+++ EXCERPTED DATA

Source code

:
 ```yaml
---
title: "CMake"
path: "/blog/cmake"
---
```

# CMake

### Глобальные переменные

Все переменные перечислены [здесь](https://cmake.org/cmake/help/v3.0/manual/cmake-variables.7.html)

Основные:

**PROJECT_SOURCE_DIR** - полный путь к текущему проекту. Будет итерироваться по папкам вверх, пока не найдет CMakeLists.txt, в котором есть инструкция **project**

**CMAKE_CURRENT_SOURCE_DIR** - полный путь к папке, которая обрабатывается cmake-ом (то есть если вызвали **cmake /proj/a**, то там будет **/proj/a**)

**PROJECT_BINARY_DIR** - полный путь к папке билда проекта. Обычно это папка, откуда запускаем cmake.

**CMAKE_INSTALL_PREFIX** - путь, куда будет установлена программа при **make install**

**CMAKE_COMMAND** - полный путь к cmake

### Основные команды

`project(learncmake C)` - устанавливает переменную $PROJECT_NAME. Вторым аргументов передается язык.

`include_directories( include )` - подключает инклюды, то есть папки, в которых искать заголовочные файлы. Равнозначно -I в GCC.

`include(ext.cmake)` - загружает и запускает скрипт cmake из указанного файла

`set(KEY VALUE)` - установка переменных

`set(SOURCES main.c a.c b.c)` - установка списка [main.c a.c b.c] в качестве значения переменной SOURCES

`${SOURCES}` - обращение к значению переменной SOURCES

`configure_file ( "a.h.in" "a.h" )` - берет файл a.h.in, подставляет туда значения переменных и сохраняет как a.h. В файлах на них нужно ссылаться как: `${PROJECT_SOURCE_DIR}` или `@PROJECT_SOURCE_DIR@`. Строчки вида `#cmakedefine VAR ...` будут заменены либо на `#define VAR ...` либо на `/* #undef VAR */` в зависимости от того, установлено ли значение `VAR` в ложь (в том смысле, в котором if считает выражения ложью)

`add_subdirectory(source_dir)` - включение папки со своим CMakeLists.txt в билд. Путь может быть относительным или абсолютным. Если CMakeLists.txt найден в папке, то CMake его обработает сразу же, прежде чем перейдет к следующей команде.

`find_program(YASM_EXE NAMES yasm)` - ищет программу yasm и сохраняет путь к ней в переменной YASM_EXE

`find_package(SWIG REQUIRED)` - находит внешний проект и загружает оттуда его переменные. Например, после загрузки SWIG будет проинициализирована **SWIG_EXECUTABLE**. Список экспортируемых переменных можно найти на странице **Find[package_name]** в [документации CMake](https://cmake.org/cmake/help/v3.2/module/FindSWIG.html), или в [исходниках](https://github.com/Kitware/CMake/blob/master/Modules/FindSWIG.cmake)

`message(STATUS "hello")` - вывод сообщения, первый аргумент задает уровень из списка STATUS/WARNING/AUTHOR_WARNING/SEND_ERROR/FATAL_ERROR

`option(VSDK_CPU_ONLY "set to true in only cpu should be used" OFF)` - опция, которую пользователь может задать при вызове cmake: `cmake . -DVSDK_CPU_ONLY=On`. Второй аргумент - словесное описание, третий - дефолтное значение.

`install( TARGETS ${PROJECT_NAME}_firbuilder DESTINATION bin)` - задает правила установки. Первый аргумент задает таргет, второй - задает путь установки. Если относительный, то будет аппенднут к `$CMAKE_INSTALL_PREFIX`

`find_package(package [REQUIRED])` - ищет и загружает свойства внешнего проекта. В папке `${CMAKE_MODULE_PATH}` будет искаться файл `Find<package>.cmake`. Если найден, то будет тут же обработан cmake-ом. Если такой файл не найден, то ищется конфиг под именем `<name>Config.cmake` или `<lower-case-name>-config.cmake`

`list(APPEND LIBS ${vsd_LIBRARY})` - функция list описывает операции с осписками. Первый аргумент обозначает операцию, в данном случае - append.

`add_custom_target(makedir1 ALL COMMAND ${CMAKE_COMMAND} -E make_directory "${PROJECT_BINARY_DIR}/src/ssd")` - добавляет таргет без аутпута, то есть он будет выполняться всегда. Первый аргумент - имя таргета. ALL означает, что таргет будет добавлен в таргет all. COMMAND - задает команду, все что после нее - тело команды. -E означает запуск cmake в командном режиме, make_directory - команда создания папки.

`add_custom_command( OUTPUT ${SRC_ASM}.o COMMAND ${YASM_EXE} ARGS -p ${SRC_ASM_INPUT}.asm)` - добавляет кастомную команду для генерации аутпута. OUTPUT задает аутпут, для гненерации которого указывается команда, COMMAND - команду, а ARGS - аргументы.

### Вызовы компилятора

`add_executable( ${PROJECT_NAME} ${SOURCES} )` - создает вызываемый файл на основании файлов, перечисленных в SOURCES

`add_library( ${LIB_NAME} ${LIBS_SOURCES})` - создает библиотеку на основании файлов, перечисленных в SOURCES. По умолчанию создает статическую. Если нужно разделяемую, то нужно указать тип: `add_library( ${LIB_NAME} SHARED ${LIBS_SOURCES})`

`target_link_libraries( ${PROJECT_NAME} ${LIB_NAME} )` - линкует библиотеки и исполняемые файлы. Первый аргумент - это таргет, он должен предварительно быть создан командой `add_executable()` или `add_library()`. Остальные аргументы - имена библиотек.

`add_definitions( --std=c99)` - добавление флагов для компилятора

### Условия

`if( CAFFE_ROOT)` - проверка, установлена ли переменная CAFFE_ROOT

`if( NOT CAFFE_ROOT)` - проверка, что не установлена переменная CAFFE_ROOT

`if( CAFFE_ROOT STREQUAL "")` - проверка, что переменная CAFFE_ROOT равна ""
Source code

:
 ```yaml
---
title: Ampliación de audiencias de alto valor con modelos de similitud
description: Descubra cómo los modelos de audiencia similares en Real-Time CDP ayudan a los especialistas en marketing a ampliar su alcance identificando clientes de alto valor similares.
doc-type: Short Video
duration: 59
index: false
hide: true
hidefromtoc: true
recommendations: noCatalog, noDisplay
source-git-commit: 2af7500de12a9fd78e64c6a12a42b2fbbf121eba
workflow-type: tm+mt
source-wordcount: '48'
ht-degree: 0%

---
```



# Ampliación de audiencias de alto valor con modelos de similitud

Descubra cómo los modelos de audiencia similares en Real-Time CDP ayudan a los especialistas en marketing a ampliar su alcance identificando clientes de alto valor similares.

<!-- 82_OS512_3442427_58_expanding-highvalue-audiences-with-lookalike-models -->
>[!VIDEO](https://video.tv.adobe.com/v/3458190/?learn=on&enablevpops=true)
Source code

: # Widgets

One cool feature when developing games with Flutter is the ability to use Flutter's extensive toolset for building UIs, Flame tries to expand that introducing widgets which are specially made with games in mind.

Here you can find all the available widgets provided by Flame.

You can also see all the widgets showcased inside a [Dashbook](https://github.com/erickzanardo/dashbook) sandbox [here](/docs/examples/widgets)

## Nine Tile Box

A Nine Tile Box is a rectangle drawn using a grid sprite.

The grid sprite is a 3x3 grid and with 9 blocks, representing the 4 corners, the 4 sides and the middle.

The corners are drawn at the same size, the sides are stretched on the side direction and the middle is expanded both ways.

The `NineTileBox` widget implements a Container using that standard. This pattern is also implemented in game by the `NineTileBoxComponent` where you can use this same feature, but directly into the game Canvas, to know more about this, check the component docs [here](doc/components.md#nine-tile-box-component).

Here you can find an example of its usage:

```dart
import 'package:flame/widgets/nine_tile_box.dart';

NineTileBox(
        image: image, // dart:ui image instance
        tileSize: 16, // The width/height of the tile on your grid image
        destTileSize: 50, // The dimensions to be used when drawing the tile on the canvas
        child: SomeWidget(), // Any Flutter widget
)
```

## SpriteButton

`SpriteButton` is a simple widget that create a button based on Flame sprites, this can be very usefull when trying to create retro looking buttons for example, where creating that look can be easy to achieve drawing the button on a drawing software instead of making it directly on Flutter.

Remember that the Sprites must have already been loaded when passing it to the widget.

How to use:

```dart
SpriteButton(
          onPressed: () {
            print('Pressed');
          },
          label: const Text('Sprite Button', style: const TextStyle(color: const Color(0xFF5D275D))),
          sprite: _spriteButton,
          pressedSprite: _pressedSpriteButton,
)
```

++++++

TASK GOAL
From the listing above, pick out every line containing "полный".

ANSWER BOX
**PROJECT_SOURCE_DIR** - полный путь к текущему проекту. Будет итерироваться по папкам вверх, пока не найдет CMakeLists.txt, в котором есть инструкция **project**
**CMAKE_CURRENT_SOURCE_DIR** - полный путь к папке, которая обрабатывается cmake-ом (то есть если вызвали **cmake /proj/a**, то там будет **/proj/a**)
**PROJECT_BINARY_DIR** - полный путь к папке билда проекта. Обычно это папка, откуда запускаем cmake.
**CMAKE_COMMAND** - полный путь к cmake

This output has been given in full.